START DATA

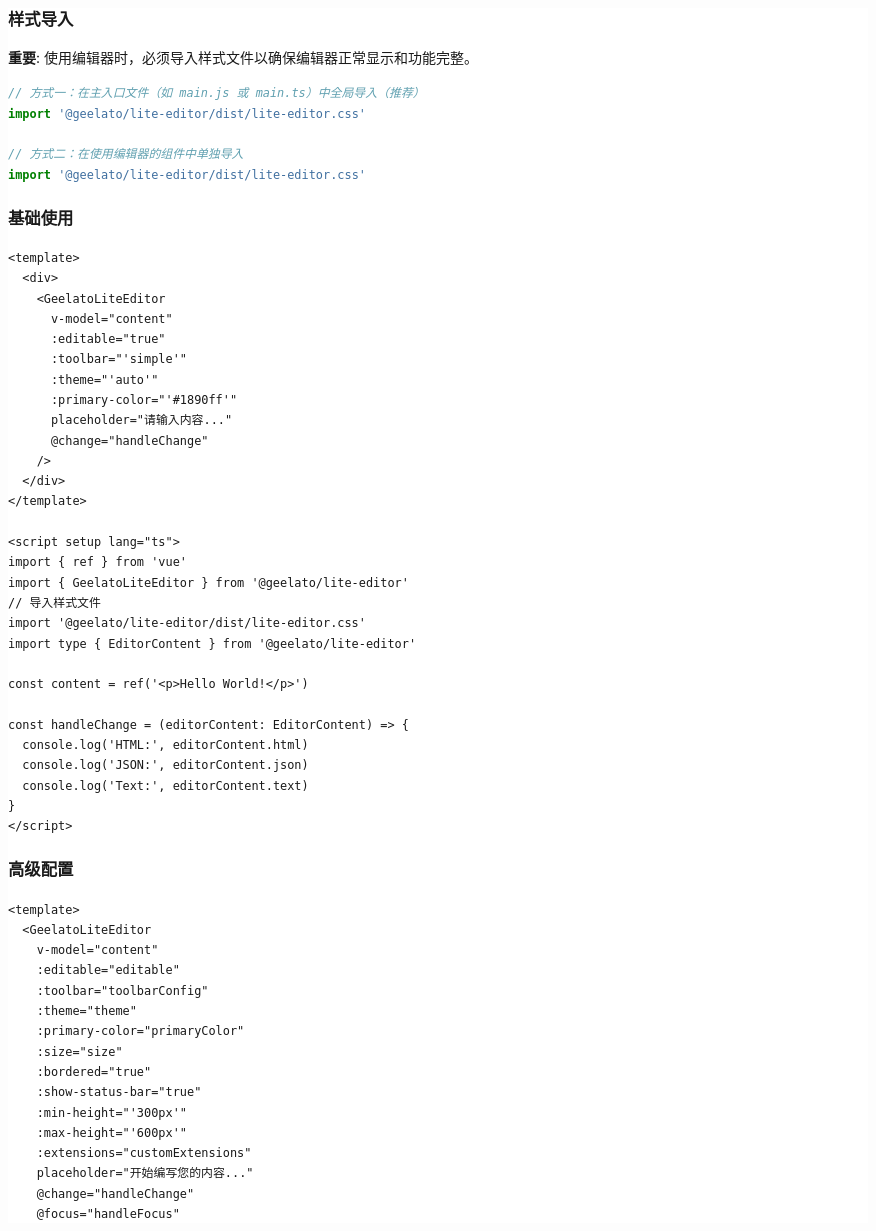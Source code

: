 ### 样式导入

**重要**: 使用编辑器时，必须导入样式文件以确保编辑器正常显示和功能完整。

```javascript
// 方式一：在主入口文件（如 main.js 或 main.ts）中全局导入（推荐）
import '@geelato/lite-editor/dist/lite-editor.css'

// 方式二：在使用编辑器的组件中单独导入
import '@geelato/lite-editor/dist/lite-editor.css'
```

### 基础使用

```vue
<template>
  <div>
    <GeelatoLiteEditor
      v-model="content"
      :editable="true"
      :toolbar="'simple'"
      :theme="'auto'"
      :primary-color="'#1890ff'"
      placeholder="请输入内容..."
      @change="handleChange"
    />
  </div>
</template>

<script setup lang="ts">
import { ref } from 'vue'
import { GeelatoLiteEditor } from '@geelato/lite-editor'
// 导入样式文件
import '@geelato/lite-editor/dist/lite-editor.css'
import type { EditorContent } from '@geelato/lite-editor'

const content = ref('<p>Hello World!</p>')

const handleChange = (editorContent: EditorContent) => {
  console.log('HTML:', editorContent.html)
  console.log('JSON:', editorContent.json)
  console.log('Text:', editorContent.text)
}
</script>
```

### 高级配置

```vue
<template>
  <GeelatoLiteEditor
    v-model="content"
    :editable="editable"
    :toolbar="toolbarConfig"
    :theme="theme"
    :primary-color="primaryColor"
    :size="size"
    :bordered="true"
    :show-status-bar="true"
    :min-height="'300px'"
    :max-height="'600px'"
    :extensions="customExtensions"
    placeholder="开始编写您的内容..."
    @change="handleChange"
    @focus="handleFocus"
```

END DATA

WORK ITEM: Say how many lines in the records contain the string "from". No other text is needed.

WRITTEN RESPONSE: 3